Book Examines Research on Eyewitness Identification to Improve Criminal Justice Practice
Eyewitness evidence plays a critical role in at least 77,000 criminal cases each year in the United States, but it has become commonplace to call that evidence inaccurate. In a new book by a University of Arkansas psychologist and his colleagues, the issue of accuracy is presented as more complicated and mutable.
In The Psychology of Eyewitness Identification, James M. Lampinen of the University of Arkansas and colleagues Jeffrey S. Neuschatz and Andrew D. Cling write that the truth about eyewitness testimony “is more complex and nuanced than the simple conclusion that eyewitness reports are inaccurate.” Rather, they say, key to addressing the problem “is to use psychological theory and research to develop practices and approaches that can be of service to the criminal justice system.”

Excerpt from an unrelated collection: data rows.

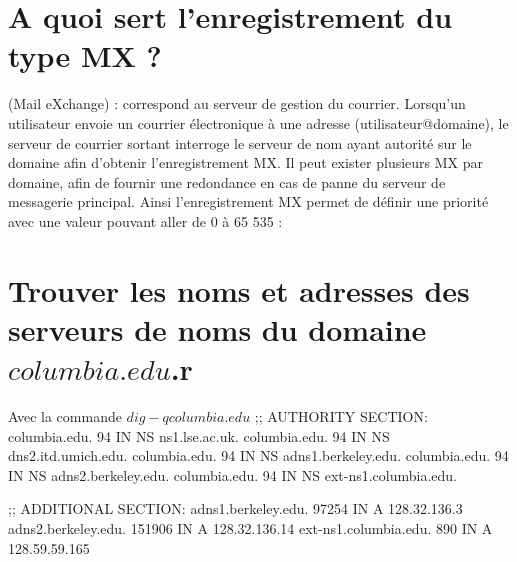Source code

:\section{A quoi sert l'enregistrement du type MX ?}
(Mail eXchange) : correspond au serveur de gestion du courrier. Lorsqu'un utilisateur envoie un courrier électronique à une adresse (utilisateur@domaine), le serveur de courrier sortant interroge le serveur de nom ayant autorité sur le domaine afin d'obtenir l'enregistrement MX. Il peut exister plusieurs MX par domaine, afin de fournir une redondance en cas de panne du serveur de messagerie principal. Ainsi l'enregistrement MX permet de définir une priorité avec une valeur pouvant aller de 0 à 65 535 : 
\section{Trouver les noms et adresses des serveurs de noms du domaine $columbia.edu$.r}
Avec la commande $dig -q columbia.edu$
;; AUTHORITY SECTION:
columbia.edu.		94	IN	NS	ns1.lse.ac.uk.
columbia.edu.		94	IN	NS	dns2.itd.umich.edu.
columbia.edu.		94	IN	NS	adns1.berkeley.edu.
columbia.edu.		94	IN	NS	adns2.berkeley.edu.
columbia.edu.		94	IN	NS	ext-ns1.columbia.edu.

;; ADDITIONAL SECTION:
adns1.berkeley.edu.	97254	IN	A	128.32.136.3
adns2.berkeley.edu.	151906	IN	A	128.32.136.14
ext-ns1.columbia.edu.	890	IN	A	128.59.59.165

The book offers an examination of research on the accuracy and reliability of eyewitness identification as well as a discussion of the implications of the research for social and legal policy.

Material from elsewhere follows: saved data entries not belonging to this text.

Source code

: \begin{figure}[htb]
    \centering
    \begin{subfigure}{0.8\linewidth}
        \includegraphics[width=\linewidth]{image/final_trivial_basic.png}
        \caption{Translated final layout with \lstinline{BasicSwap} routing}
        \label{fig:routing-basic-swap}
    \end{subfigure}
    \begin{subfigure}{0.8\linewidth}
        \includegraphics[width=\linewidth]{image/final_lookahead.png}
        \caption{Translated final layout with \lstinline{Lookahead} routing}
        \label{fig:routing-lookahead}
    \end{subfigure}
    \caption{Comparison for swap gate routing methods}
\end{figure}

Over the past three decades, researchers in psychology have identified a set of variables that can be used to assess the likely accuracy of the witness and inform police practice. That is, there are things that can be done to make the criminal justice system work better, to prevent an innocent person from wasting his or her life in jail while the actual culprit runs free.
“I would like the book to have an impact within research psychology but also with attorneys and law enforcement. It wouldn’t be a bad book for the media to read, too,” Lampinen said.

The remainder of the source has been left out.